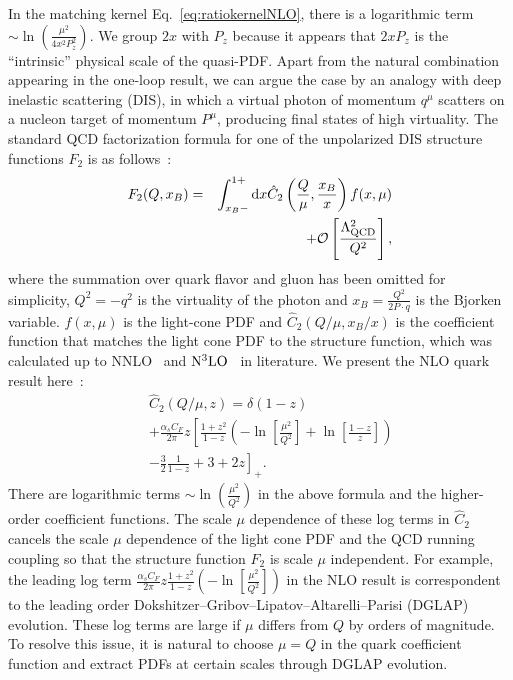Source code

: \documentclass[prd,aps,twocolumn,preprintnumbers, showpacs, nofootinbib,superscriptaddress,notitlepage]{revtex4-2}
\def\bea{\begin{eqnarray}}
\def\eea{\end{eqnarray}}
\begin{document}
In the matching kernel Eq.~\eqref{eq:ratiokernelNLO}, there is a logarithmic term $\sim \ln \left(\frac{\mu^2}{4 x^2 P_z^2} \right)$. We group $2x$ with $P_z$ because it appears that $2 x P_{z}$ is the ``intrinsic'' physical scale of the quasi-PDF. Apart from the natural combination appearing in the one-loop result, we can argue the case by an analogy with deep inelastic scattering (DIS), in which a virtual photon of momentum $q^\mu$ scatters on a nucleon target of momentum $P^\mu$, producing final states of high virtuality. The standard QCD factorization formula for one of the unpolarized DIS structure functions $F_2$ is as follows~\cite{Collins:2011zzd}:
\bea\label{eq:DISfact}
F_2(Q,x_B)=&&\int_{x_B -}^{1+} \mathrm{d} x \hat{C}_{2}\left(\frac{Q}{\mu}, \frac{x_B}{x}\right) f(x,\mu) \nonumber\\
&&+ {\cal O}\left[\frac{\Lambda_{\rm QCD}^2}{Q^2}\right],
\eea
where the summation over quark flavor and gluon has been omitted for simplicity, $Q^2=-q^2$ is the virtuality of the photon and $x_B = \frac{Q^2}{2 P \cdot q}$ is the Bjorken variable. $f(x,\mu)$ is the light-cone PDF and $\hat{C}_{2}\left(Q / \mu, x_B / x\right)$ is the coefficient function that matches the light cone PDF to the structure function, which was calculated up to NNLO~\cite{Zijlstra:1992qd,Moch:1999eb} and ${\rm N^{3}LO}$~\cite{Vermaseren:2005qc} in literature. We present the NLO quark result here~\cite{Collins:2011zzd}: 
\bea
&&\hat{C}_{2}(Q/\mu,z) = \delta(1-z) \nonumber\\
&&+ \frac{\alpha_s C_F}{2 \pi} z \left[\frac{1+z^2}{1-z}\left(-\ln \left[\frac{\mu^2}{Q^2}\right]+\ln \left[\frac{1-z}{z}\right]\right) \right. \nonumber\\
&&\left.-\frac{3}{2}\frac{1}{1-z}+3+2 z\right]_{+}.
\eea
There are logarithmic terms $\sim \ln(\frac{\mu^2}{Q^2})$ in the above formula and the higher-order coefficient functions. The scale $\mu$ dependence of these log terms in $\hat{C}_{2}$ cancels the scale $\mu$ dependence of the light cone PDF and the QCD running coupling so that the structure function $F_{2}$ is scale $\mu$ independent. For example, the leading log term $\frac{\alpha_s C_F}{2 \pi} z \frac{1+z^2}{1-z}\left(-\ln \left[\frac{\mu^2}{Q^2}\right]\right)$ in the NLO result is correspondent to the leading order Dokshitzer–Gribov–Lipatov–Altarelli–Parisi (DGLAP) evolution. These log terms are large if $\mu$ differs from $Q$ by orders of magnitude. To resolve this issue, it is natural to choose $\mu=Q$ in the quark coefficient function and extract PDFs at certain scales through DGLAP evolution.
\end{document}
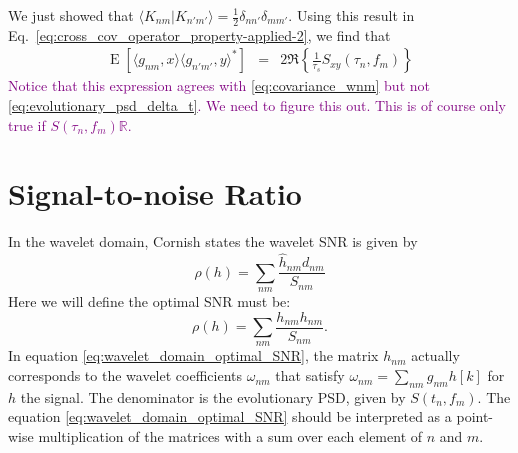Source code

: \documentclass{article}
\begin{document}
We just showed that $ \langle K_{nm} |  K_{n'm'} \rangle = \frac{1}{2}\delta_{nn'} \delta_{mm'}$. Using this result in Eq.~\eqref{eq:cross_cov_operator_property-applied-2}, we find that
\begin{eqnarray}
\label{eq:cross_cov_operator_property-applied-3}
\operatorname{E}\left[ \langle g_{nm} , x \rangle \langle g_{n'm'}, y \rangle^{\ast} \right]  
    &=& 2 \Re\left\{ \frac{1}{\tau_s}  S_{xy}(\tau_n, f_m) \right\}
\end{eqnarray}
\textcolor{purple}{Notice that this expression agrees with \eqref{eq:covariance_wnm} but not \eqref{eq:evolutionary_psd_delta_t}. We need to figure this out. This is of course only true if $S(\tau_{n},f_{m})\mathbb{R}$.}


\section{Signal-to-noise Ratio}

In the wavelet domain, Cornish states the wavelet SNR is given by
\begin{equation}
    \rho(h) = \sum_{nm} \frac{\hat{h}_{nm}d_{nm}}{S_{nm}}
\end{equation}
Here we will define the optimal SNR must be:
\begin{equation}\label{eq:wavelet_domain_optimal_SNR}
    \rho(h) = \sum_{nm} \frac{h_{nm}h_{nm}}{S_{nm}}.
\end{equation}
In equation \eqref{eq:wavelet_domain_optimal_SNR}, the matrix $h_{nm}$ actually corresponds to the wavelet coefficients $\omega_{nm}$ that satisfy $\omega_{nm} = \sum_{nm}g_{nm}h[k]$ for $h$ the signal. The denominator is the evolutionary PSD, given by $S(t_{n},f_{m})$. The equation \eqref{eq:wavelet_domain_optimal_SNR} should be interpreted as a point-wise multiplication of the matrices with a sum over each element of $n$ and $m$. 
\end{document}
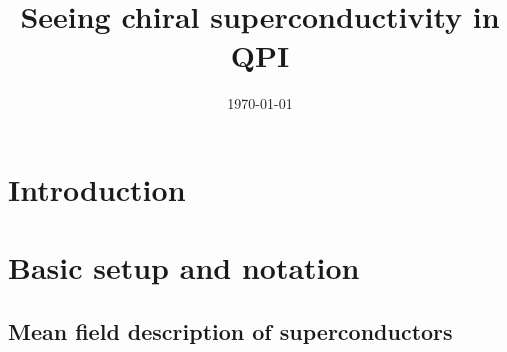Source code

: \documentclass[aps,prb,twocolumn,superscriptaddress,nofootinbib]{revtex4-2}
\begin{document}
\title{Seeing chiral superconductivity in QPI}


\date{\today}

\begin{abstract}
\end{abstract}

\maketitle

\section{Introduction}

\section{Basic setup and notation}

\subsection{Mean field description of superconductors}
\end{document}
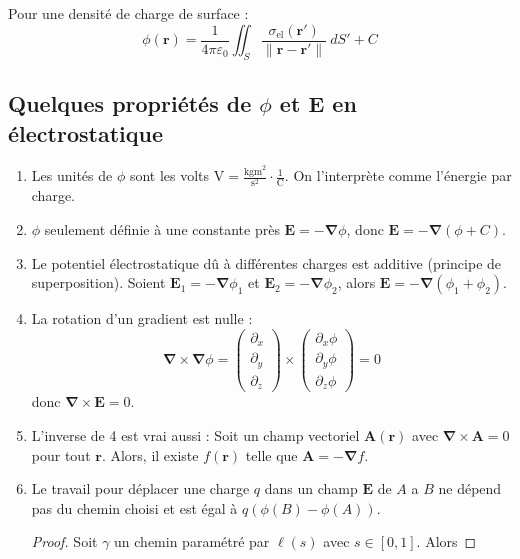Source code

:Pour une densité de charge de surface :
$$
\phi (\boldsymbol{r})=\frac{1}{4\pi\varepsilon_{0}}\iint _{S} \frac{\sigma _{\mathrm{el}}(\boldsymbol{r}')}{\lVert \boldsymbol{r}-\boldsymbol{r}' \rVert }~dS'+C
$$

\subsection{Quelques propriétés de \texorpdfstring{$\phi$ et $\boldsymbol{E}$}{le potentiel électrostatique et le champ} en électrostatique}\label{ch551}
\begin{enumerate}
\item Les unités de $\phi$ sont les volts $\mathrm{V}=\frac{\mathrm{kgm}^{2}}{\mathrm{s}^{2}}\cdot \frac{1}{\mathrm{C}}$. On l'interprète comme l'énergie par charge.
\item $\phi$ seulement définie à une constante près $\boldsymbol{E}=-\boldsymbol{\nabla}\phi$, donc $\boldsymbol{E}=-\boldsymbol{\nabla}(\phi +C)$.
\item Le potentiel électrostatique dû à différentes charges est additive (principe de superposition). Soient $\boldsymbol{E}_{1}=-\boldsymbol{\nabla}\phi_{1}$ et $\boldsymbol{E}_{2}=-\boldsymbol{\nabla}\phi_{2}$, alors $\boldsymbol{E}=-\boldsymbol{\nabla}(\phi_{1} +\phi_{2})$.
\item La rotation d'un gradient est nulle : 
$$
\boldsymbol{\nabla}\times \boldsymbol{\nabla}\phi=\begin{pmatrix}
\partial _{x} \\
\partial _{y} \\
\partial _{z}
\end{pmatrix}\times \begin{pmatrix}
\partial _{x}\phi \\
\partial _{y}\phi \\
\partial _{z}\phi 
\end{pmatrix}=0
$$
donc $\boldsymbol{\nabla}\times \boldsymbol{E}=0$.
\item L'inverse de 4 est vrai aussi : Soit un champ vectoriel $\boldsymbol{A}(\boldsymbol{r})$ avec $\boldsymbol{\nabla}\times \boldsymbol{A}=0$ pour tout $\boldsymbol{r}$. Alors, il existe $f(\boldsymbol{r})$ telle que $\boldsymbol{A}=-\boldsymbol{\nabla}f$.
\item Le travail pour déplacer une charge $q$ dans un champ $\boldsymbol{E}$ de $A$ a $B$ ne dépend pas du chemin choisi et est égal à $q(\phi(B)-\phi(A))$.
\begin{proof}
Soit $\gamma$ un chemin paramétré par $\boldsymbol{\ell}(s)$ avec $s \in[0,1]$. Alors 

\end{proof}
\end{enumerate}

--------------------

Task to complete:
Copy, from the lines above, each one that holds "superscriptaddress".

Solution to the exercise:
: \documentclass[prd,aps,twocolumn,preprintnumbers, showpacs, nofootinbib,superscriptaddress,notitlepage]{revtex4-2}
: \documentclass[aps,prb,twocolumn,superscriptaddress,nofootinbib]{revtex4-2}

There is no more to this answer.